1. The petitioner who is a Driver in the service of Mysore Minerals Limited, has presented this petition questioning the legality of the order by which he was transferred from the Byrapura Chromite Mines in the district of Hassan to Jambunathanaballi Iron Ore Mines in the district of Bellary.
2. The facts of the case, in brief, are as follows :
The Mysore Minerals Limited is a Government Company incorporated under the Companies Act, 1956. It was established in the year 1966. The petitioner was a Driver employed in the service of the first Respondent-Company. He was working at Byrapura Chromite Mines in the district of Hassan. By order dated 6th April, 1983 (Annexure-B) he was transferred in the interest of the service of the Company from Byrapura Chromite Mines to Jambunathanahalli Iron Ore Mines in the district of Bellary. Questioning the legality of the said order, the petitioner presented this petition.
3. (i) Before proceeding to consider the merits of the case, it is necessary to set out the scope and history of S. 4 of the Standing Orders Act to the extent necessary for this case. S. 3 of the Act requires every employer to whom the Standing Orders Act applies to submit draft standing orders making provision for every matter set out in the schedule to the Act and applicable to the establishment concerned. S. 4 empowers the Certifying Officer to certify Standing Orders so submitted if only provision has been make for every one of the matters in the schedule and applicable to the concerned establishment.
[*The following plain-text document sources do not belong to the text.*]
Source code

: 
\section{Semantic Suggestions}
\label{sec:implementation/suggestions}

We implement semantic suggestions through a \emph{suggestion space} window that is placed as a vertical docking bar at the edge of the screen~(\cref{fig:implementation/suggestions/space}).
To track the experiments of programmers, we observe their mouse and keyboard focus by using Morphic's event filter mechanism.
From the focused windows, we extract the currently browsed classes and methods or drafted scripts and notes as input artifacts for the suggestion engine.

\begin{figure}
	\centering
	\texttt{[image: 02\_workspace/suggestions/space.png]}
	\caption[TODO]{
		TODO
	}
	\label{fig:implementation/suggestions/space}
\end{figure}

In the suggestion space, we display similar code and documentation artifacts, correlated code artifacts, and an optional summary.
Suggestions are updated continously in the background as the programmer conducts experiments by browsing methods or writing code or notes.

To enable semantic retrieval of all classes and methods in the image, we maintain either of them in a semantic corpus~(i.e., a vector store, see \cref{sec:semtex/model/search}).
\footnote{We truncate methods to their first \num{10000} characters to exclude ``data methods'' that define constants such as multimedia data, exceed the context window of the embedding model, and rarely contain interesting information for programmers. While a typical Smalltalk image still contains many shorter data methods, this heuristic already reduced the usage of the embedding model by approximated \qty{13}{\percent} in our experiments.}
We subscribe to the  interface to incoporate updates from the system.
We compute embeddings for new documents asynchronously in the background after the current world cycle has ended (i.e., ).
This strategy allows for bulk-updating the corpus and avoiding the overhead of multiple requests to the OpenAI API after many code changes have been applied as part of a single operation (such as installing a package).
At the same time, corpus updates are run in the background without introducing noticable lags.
(ii) Section 4 as it stood originally, further provided that it was not the function of the Certifying Officer to adjudicate upon the fairness or reasonableness of any of the provisions incorporated in the standing orders submitted for certification. In view of the above condition, S. 4 was understood to have incorporated a prohibition for inclusion of any condition of service in the Certified Standing Orders which was not covered by the schedule.
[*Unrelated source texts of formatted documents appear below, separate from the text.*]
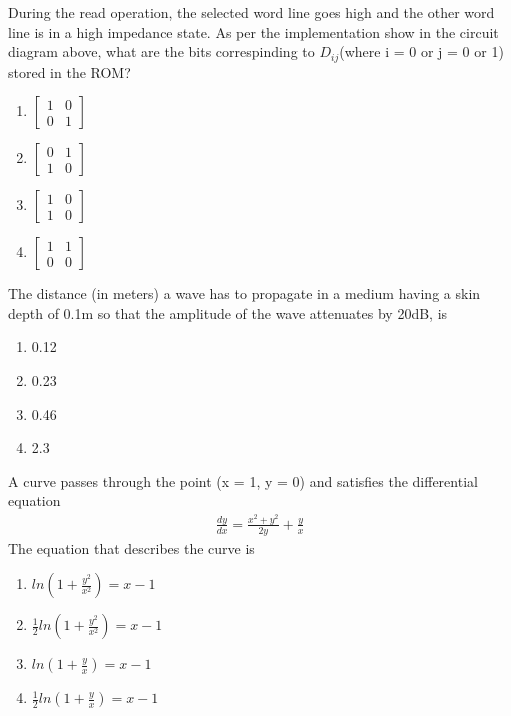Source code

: During the read operation, the selected word line goes high and the other word line is in a high impedance state. As per the implementation show in the circuit diagram above, what are the bits correspinding to $D_{ij}$(where i = 0 or j = 0 or 1) stored in the ROM?
\begin{enumerate}
\item $\begin{bmatrix}
1 & 0 \\ 0 & 1
\end{bmatrix}$
\item $\begin{bmatrix}
0 & 1 \\ 1 & 0
\end{bmatrix}$
\item $\begin{bmatrix}
1 & 0 \\ 1 & 0
\end{bmatrix}$
\item $\begin{bmatrix}
1 & 1 \\ 0 & 0
\end{bmatrix}$
\end{enumerate}

\item The distance (in meters) a wave has to propagate in a medium having a skin depth of 0.1m so that the amplitude of the wave attenuates by 20dB, is
\begin{enumerate}
\item 0.12
\item 0.23
\item 0.46
\item 2.3
\end{enumerate}

\item A curve passes through the point (x = 1, y = 0) and satisfies the differential equation
\begin{align*}
\frac{dy}{dx} = \frac{x^2 + y^2}{2y} + \frac{y}{x}
\end{align*}
The equation that describes the curve is
\begin{enumerate}
\item $ln\left(1 + \frac{y^2}{x^2}\right) = x - 1$
\item $\frac{1}{2} ln\left(1 + \frac{y^2}{x^2}\right) = x - 1$
\item $ln\left(1 + \frac{y}{x}\right) = x - 1$
\item $\frac{1}{2} ln\left(1 + \frac{y}{x}\right) = x - 1$
\end{enumerate}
(iii) Section 4 was amended by S. 32 of the Industrial Disputes (Amendment and Miscellaneous Provisions) Act, 1956. By that amendment, the word 'not' in S. 4 was omitted. The amendment came into force on 17th September, 1956. As a result, on and after that date, the duty of the Certifying Officer is not only to ensure that provisions have been made in Standing Order not only in respect of everyone of the matters incorporated in the schedule, but also to adjudicate whether the provisions incorporated are fair and reasonable.
There are two divergent construction of S. 4 of the Act.
(A) One of the construction is that even after the amendment of S. 4, no condition of service on matters other than those set out in the schedule could find a place in the certified standing orders and even if found incorporated, it is void.
(B) The other view is that after the amendment S. 4 provisions regarding condition of service of employees in respect of matters not incorporated in the schedule to the Act, but found necessary could be incorporated in the standing orders and if the Certifying Officer finds them fair and reasonable there is no bar for certifying them and if certified they are valid.
With this background, I shall proceed to consider the merits of the case.
(i) The plea of the petitioner is as follows :
The transfer of the petitioner was contrary to law. Transfer is not one of the items set out in the schedule to the Industrial Employment Standing Orders Act, 1946 ('the Act' for short). Therefore, the condition incorporated was invalid and the order of transfer is liable to be struck down.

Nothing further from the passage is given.